A quality Internet connection does not guarantee high performance on your home network. How your devices and computers access that connection may negate any benefits obtained by paying for more bandwidth from your Internet service provider (ISP). Many users meet with the frustration of outstanding performance on their wired network devices while their wireless electronics suffer.
The superiority of wired connections is due to their long history in the marketplace. Routers and switches as old as five years are likely to support at least a 100Mbps connection. That is more than adequate to display several HDTV streams at 18Mbps, or a couple of HD Video streams at 40Mbps.
Home wireless’ popularity is more recent and tied to the rapid success of smart-phone technology. A wireless router or access point purchased five years ago may not support a bandwidth above 54Mbps. Combine that with a wireless network interface card (NIC) on a connected device that goes even slower and the issue becomes apparent.
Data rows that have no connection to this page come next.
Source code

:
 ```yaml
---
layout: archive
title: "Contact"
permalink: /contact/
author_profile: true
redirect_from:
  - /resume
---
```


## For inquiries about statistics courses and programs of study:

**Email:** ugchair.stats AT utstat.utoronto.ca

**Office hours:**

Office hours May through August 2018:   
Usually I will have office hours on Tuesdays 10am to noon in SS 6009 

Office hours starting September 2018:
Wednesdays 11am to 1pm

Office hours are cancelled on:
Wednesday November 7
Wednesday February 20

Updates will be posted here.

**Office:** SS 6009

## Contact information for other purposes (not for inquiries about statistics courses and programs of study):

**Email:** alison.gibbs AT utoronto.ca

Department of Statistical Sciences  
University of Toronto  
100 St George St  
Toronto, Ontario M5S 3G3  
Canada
Wireless networks must also contend with problems of signal interference, noise, bandwidth theft, and intrusion that are less likely to affect wired networks. In a business environment, there are many ways these can be dealt with in order to maximize cost efficiency. At home, it is best to remember, “n is your friend”.
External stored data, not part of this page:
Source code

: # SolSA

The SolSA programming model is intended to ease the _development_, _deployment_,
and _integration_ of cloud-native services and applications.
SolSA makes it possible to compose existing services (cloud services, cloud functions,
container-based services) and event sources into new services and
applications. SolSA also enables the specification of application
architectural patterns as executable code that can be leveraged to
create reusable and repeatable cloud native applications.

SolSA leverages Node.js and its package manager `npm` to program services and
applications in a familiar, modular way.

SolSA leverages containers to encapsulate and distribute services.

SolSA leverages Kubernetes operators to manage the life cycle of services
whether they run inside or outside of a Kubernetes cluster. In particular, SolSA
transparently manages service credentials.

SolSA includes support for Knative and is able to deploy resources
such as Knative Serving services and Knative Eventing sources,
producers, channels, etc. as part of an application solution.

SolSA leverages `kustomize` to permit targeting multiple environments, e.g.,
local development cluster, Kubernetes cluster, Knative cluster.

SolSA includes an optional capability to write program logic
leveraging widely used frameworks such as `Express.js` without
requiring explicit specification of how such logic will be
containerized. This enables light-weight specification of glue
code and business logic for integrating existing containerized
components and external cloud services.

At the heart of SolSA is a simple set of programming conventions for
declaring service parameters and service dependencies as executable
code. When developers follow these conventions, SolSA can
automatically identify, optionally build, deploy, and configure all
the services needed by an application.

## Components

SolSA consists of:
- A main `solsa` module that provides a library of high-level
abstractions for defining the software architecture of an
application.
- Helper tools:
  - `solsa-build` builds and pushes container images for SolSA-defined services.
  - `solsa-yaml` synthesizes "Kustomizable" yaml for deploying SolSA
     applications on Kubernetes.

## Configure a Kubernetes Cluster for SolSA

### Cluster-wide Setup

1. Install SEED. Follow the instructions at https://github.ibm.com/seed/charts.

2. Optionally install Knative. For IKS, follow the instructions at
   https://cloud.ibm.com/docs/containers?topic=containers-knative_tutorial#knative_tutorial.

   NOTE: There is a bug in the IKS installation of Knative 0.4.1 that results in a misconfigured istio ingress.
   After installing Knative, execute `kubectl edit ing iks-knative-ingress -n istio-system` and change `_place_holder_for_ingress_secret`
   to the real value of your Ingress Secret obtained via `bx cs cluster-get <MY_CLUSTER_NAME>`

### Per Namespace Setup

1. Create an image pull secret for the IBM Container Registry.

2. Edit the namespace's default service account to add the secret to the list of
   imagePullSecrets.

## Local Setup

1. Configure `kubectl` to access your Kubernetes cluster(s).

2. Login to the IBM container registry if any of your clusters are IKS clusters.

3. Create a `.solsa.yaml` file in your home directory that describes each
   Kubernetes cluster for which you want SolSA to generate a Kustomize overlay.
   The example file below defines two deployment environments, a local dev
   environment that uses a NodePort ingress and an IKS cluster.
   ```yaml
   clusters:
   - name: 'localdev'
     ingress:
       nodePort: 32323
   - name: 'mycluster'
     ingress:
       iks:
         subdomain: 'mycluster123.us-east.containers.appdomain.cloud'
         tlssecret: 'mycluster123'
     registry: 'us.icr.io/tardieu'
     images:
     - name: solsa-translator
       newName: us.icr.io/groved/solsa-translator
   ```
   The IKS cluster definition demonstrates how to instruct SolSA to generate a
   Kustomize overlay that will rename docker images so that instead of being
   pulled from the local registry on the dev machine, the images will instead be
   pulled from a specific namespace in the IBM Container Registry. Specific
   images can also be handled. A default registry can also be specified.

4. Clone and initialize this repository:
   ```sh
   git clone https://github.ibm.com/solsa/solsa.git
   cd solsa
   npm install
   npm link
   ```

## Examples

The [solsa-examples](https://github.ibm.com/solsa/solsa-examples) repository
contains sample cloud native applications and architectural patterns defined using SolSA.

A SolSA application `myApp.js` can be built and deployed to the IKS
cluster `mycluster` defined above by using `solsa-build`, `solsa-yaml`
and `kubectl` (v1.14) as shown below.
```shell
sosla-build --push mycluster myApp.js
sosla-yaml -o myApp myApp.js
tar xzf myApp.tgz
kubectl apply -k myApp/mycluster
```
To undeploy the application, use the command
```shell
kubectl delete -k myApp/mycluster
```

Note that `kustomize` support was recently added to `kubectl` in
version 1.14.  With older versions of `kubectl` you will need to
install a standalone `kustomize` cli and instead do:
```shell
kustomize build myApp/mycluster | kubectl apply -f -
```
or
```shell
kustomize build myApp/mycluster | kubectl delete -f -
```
802.11n is the latest wireless networking specification for which there is equipment available to the consumer. It offers speeds up to 150Mbps, on par with a wired connection. Several issues must be understood in order to securely achieve those speeds, though.
First are the issues of interference and noise. Just as a closed door can muffle a sound, the conditions that surround your wireless router can dampen its signal. Place wireless routers in a central location, as high as safety and aesthetics will permit. Keep them well away from objects with metal surfaces such as filing cabinets. Avoid the use of cordless phones (cell phones are fine) and microwaves when performing activities that require high bandwidth since they create noise on the same frequencies as the wireless network.
Other problems are with bandwidth theft and network intrusion. Since wireless networks must broadcast in the same fashion as a radio station, anyone with the proper technology can listen to the network’s traffic. Wireless encryption is required to protect the information that travels between a wireless device and router. Wireless network security prevents unauthorized users from getting easy access to an Internet connection or computers and devices on a home network.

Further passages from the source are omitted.